Juliette is from the countryside east of Nairobi.  She said it is really dry land where she and her family lived as she grew up.  She said that at the age of 12, her grandmother would awaken her and four of her cousins at 03:00.  The five kids of similar approximate ages would have to walk 10 kilometers to fetch water for the family households.  They would all carry 10 liter jerry-cans.  Once they would arrive at the place of known water, they would dig holes in the sand.  From the hole they dug, they could expect three liters of water, and never more.  When they had collected all of that water, from that hole, they would find a place and dig another until they had collected 50L of water that they would then carry 10 kilometers home again and arrive at 15:00.  It was a 12 hour journey just to collect water.  But, the water was contaminated and once they got it home they had tablets that they would put inside of the water to make it consumable…  Incredible…

*Juliette told me that she can make banana beer from extremely ripe bananas (black ripe).  She said if you take four bananas and squeeze two lemons on them, and then run them through a blender, they ferment immediately and banana beer is created.  That seems suspect, but if anyone tries this, please let me know if it works…

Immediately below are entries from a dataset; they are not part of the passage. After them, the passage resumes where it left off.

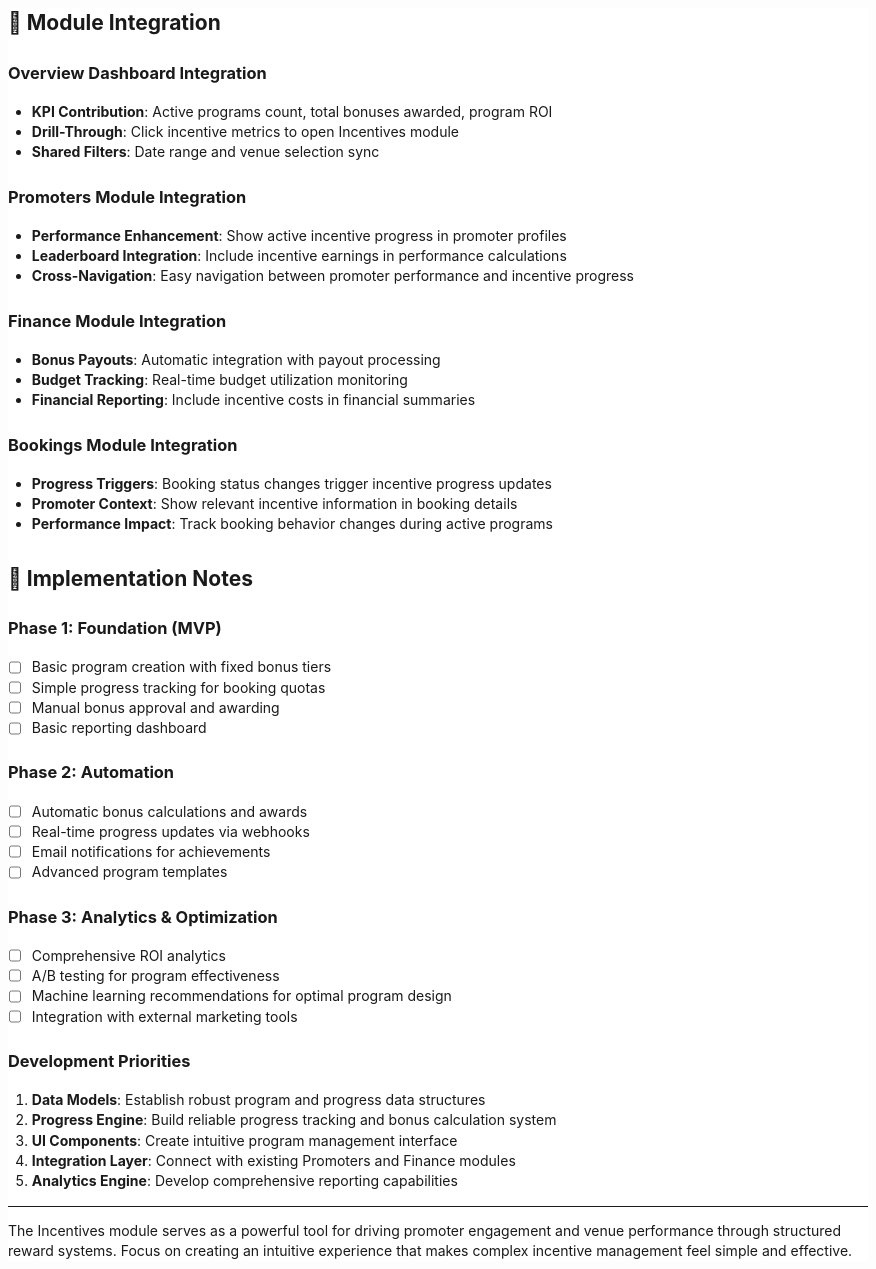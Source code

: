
 ```typescript
```

## 🔗 Module Integration

### Overview Dashboard Integration
- **KPI Contribution**: Active programs count, total bonuses awarded, program ROI
- **Drill-Through**: Click incentive metrics to open Incentives module
- **Shared Filters**: Date range and venue selection sync

### Promoters Module Integration
- **Performance Enhancement**: Show active incentive progress in promoter profiles
- **Leaderboard Integration**: Include incentive earnings in performance calculations
- **Cross-Navigation**: Easy navigation between promoter performance and incentive progress

### Finance Module Integration
- **Bonus Payouts**: Automatic integration with payout processing
- **Budget Tracking**: Real-time budget utilization monitoring
- **Financial Reporting**: Include incentive costs in financial summaries

### Bookings Module Integration
- **Progress Triggers**: Booking status changes trigger incentive progress updates
- **Promoter Context**: Show relevant incentive information in booking details
- **Performance Impact**: Track booking behavior changes during active programs

## 🚀 Implementation Notes

### Phase 1: Foundation (MVP)
- [ ] Basic program creation with fixed bonus tiers
- [ ] Simple progress tracking for booking quotas
- [ ] Manual bonus approval and awarding
- [ ] Basic reporting dashboard

### Phase 2: Automation
- [ ] Automatic bonus calculations and awards
- [ ] Real-time progress updates via webhooks
- [ ] Email notifications for achievements
- [ ] Advanced program templates

### Phase 3: Analytics & Optimization
- [ ] Comprehensive ROI analytics
- [ ] A/B testing for program effectiveness
- [ ] Machine learning recommendations for optimal program design
- [ ] Integration with external marketing tools

### Development Priorities
1. **Data Models**: Establish robust program and progress data structures
2. **Progress Engine**: Build reliable progress tracking and bonus calculation system
3. **UI Components**: Create intuitive program management interface
4. **Integration Layer**: Connect with existing Promoters and Finance modules
5. **Analytics Engine**: Develop comprehensive reporting capabilities

---

The Incentives module serves as a powerful tool for driving promoter engagement and venue performance through structured reward systems. Focus on creating an intuitive experience that makes complex incentive management feel simple and effective.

My wonderful lady friend and I walked across the street to another bar and sat down.  We were kind of in the open and pretty touchy, which attracted a lot of eyes on us.  It did not bother me, but I was concerned about Juliette living here in Nakuru. Now every time someone sees her, they will remember her as the girl with the mazoongo.  But, she had no issues with the situation.

My lovely dancing girl!

My lovely dancing girl!

She wanted to dance and I never want to dance.  So, Juliette would get up from the table and dance in front of me.  That was nice.  Just after midnight we left the bar holding hands.  She told me that it was one of the best nights of her life.  Wow!  Thanks!  We were just getting started!

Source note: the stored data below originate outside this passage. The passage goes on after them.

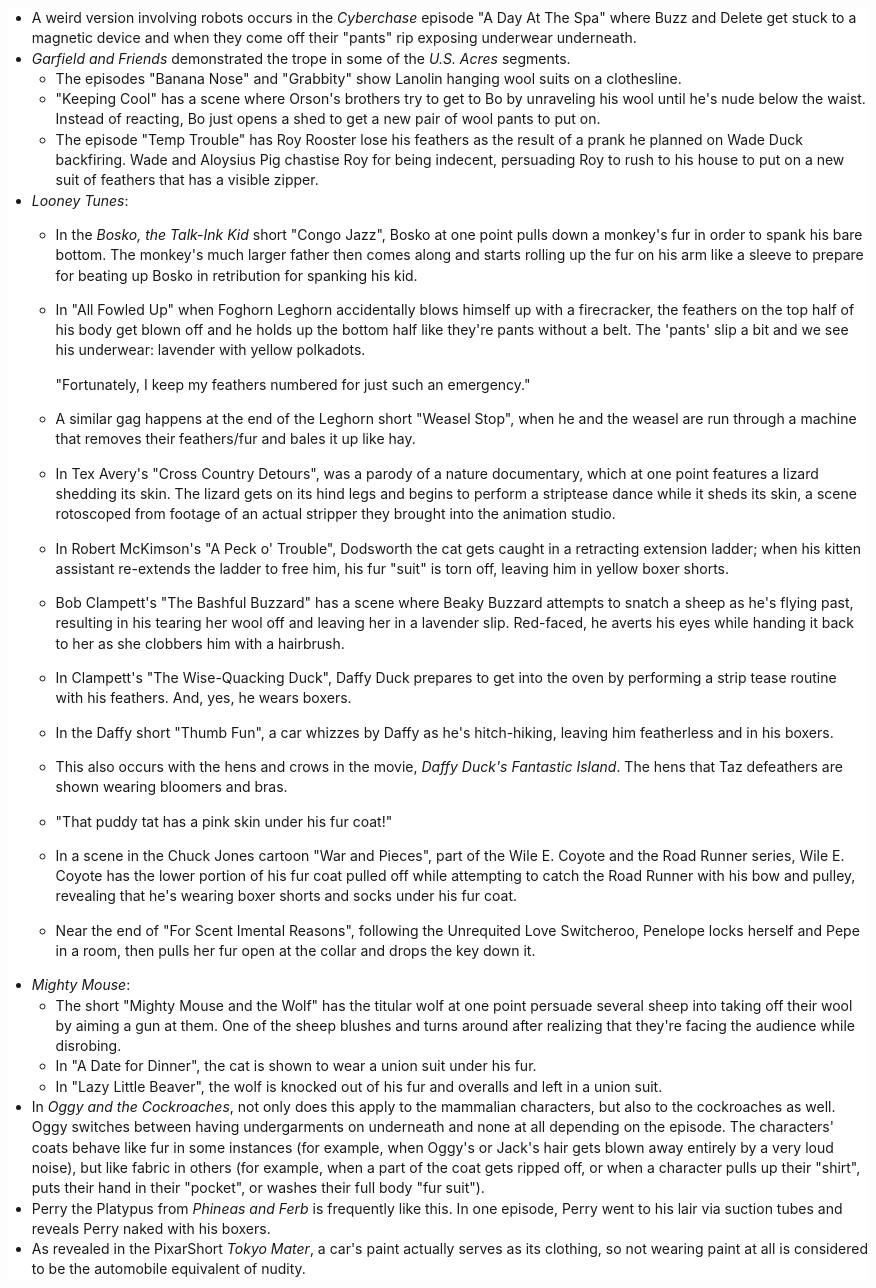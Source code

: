 -   A weird version involving robots occurs in the _Cyberchase_ episode "A Day At The Spa" where Buzz and Delete get stuck to a magnetic device and when they come off their "pants" rip exposing underwear underneath.
-   _Garfield and Friends_ demonstrated the trope in some of the _U.S. Acres_ segments.
    -   The episodes "Banana Nose" and "Grabbity" show Lanolin hanging wool suits on a clothesline.
    -   "Keeping Cool" has a scene where Orson's brothers try to get to Bo by unraveling his wool until he's nude below the waist. Instead of reacting, Bo just opens a shed to get a new pair of wool pants to put on.
    -   The episode "Temp Trouble" has Roy Rooster lose his feathers as the result of a prank he planned on Wade Duck backfiring. Wade and Aloysius Pig chastise Roy for being indecent, persuading Roy to rush to his house to put on a new suit of feathers that has a visible zipper.
-   _Looney Tunes_:
    -   In the _Bosko, the Talk-Ink Kid_ short "Congo Jazz", Bosko at one point pulls down a monkey's fur in order to spank his bare bottom. The monkey's much larger father then comes along and starts rolling up the fur on his arm like a sleeve to prepare for beating up Bosko in retribution for spanking his kid.
    -   In "All Fowled Up" when Foghorn Leghorn accidentally blows himself up with a firecracker, the feathers on the top half of his body get blown off and he holds up the bottom half like they're pants without a belt. The 'pants' slip a bit and we see his underwear: lavender with yellow polkadots.
        
        "Fortunately, I keep my feathers numbered for just such an emergency."
        
    -   A similar gag happens at the end of the Leghorn short "Weasel Stop", when he and the weasel are run through a machine that removes their feathers/fur and bales it up like hay.
    -   In Tex Avery's "Cross Country Detours", was a parody of a nature documentary, which at one point features a lizard shedding its skin. The lizard gets on its hind legs and begins to perform a striptease dance while it sheds its skin, a scene rotoscoped from footage of an actual stripper they brought into the animation studio.
    -   In Robert McKimson's "A Peck o' Trouble", Dodsworth the cat gets caught in a retracting extension ladder; when his kitten assistant re-extends the ladder to free him, his fur "suit" is torn off, leaving him in yellow boxer shorts.
    -   Bob Clampett's "The Bashful Buzzard" has a scene where Beaky Buzzard attempts to snatch a sheep as he's flying past, resulting in his tearing her wool off and leaving her in a lavender slip. Red-faced, he averts his eyes while handing it back to her as she clobbers him with a hairbrush.
    -   In Clampett's "The Wise-Quacking Duck", Daffy Duck prepares to get into the oven by performing a strip tease routine with his feathers. And, yes, he wears boxers.
    -   In the Daffy short "Thumb Fun", a car whizzes by Daffy as he's hitch-hiking, leaving him featherless and in his boxers.
    -   This also occurs with the hens and crows in the movie, _Daffy Duck's Fantastic Island_. The hens that Taz defeathers are shown wearing bloomers and bras.
    -   "That puddy tat has a pink skin under his fur coat!"
    -   In a scene in the Chuck Jones cartoon "War and Pieces", part of the Wile E. Coyote and the Road Runner series, Wile E. Coyote has the lower portion of his fur coat pulled off while attempting to catch the Road Runner with his bow and pulley, revealing that he's wearing boxer shorts and socks under his fur coat.
    -   Near the end of "For Scent Imental Reasons", following the Unrequited Love Switcheroo, Penelope locks herself and Pepe in a room, then pulls her fur open at the collar and drops the key down it.
-   _Mighty Mouse_:
    -   The short "Mighty Mouse and the Wolf" has the titular wolf at one point persuade several sheep into taking off their wool by aiming a gun at them. One of the sheep blushes and turns around after realizing that they're facing the audience while disrobing.
    -   In "A Date for Dinner", the cat is shown to wear a union suit under his fur.
    -   In "Lazy Little Beaver", the wolf is knocked out of his fur and overalls and left in a union suit.
-   In _Oggy and the Cockroaches_, not only does this apply to the mammalian characters, but also to the cockroaches as well. Oggy switches between having undergarments on underneath and none at all depending on the episode. The characters' coats behave like fur in some instances (for example, when Oggy's or Jack's hair gets blown away entirely by a very loud noise), but like fabric in others (for example, when a part of the coat gets ripped off, or when a character pulls up their "shirt", puts their hand in their "pocket", or washes their full body "fur suit").
-   Perry the Platypus from _Phineas and Ferb_ is frequently like this. In one episode, Perry went to his lair via suction tubes and reveals Perry naked with his boxers.
-   As revealed in the PixarShort _Tokyo Mater_, a car's paint actually serves as its clothing, so not wearing paint at all is considered to be the automobile equivalent of nudity.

Once we arrived at my Nakuru hotel, I pushed Juliette on the bed.

It was on, but it turned out that it was not on…

It was that obstacle time of the month where nature was punishing her for not being pregnant.  So, her pants were not coming off like her shirt magically had.  That put a stop to things going as far as I wanted them to go, but such is life.  Nonetheless, it was a great night with a very pretty girl!

* Life is full of patterns…  A) In my life I have been with three different Marsha’s.  None of the Marsha’s would sleep with me.  They were up for anything and everything except for going all the way…  B) I have now went home with two different girls from Kenya in my life.  One was way back, just before I started university, and one was last night.  I got to the same place with both of them, stopping at the pants.  I am incapable of sleeping with a Marsha, and Kenyan girls do not let me take off their pants.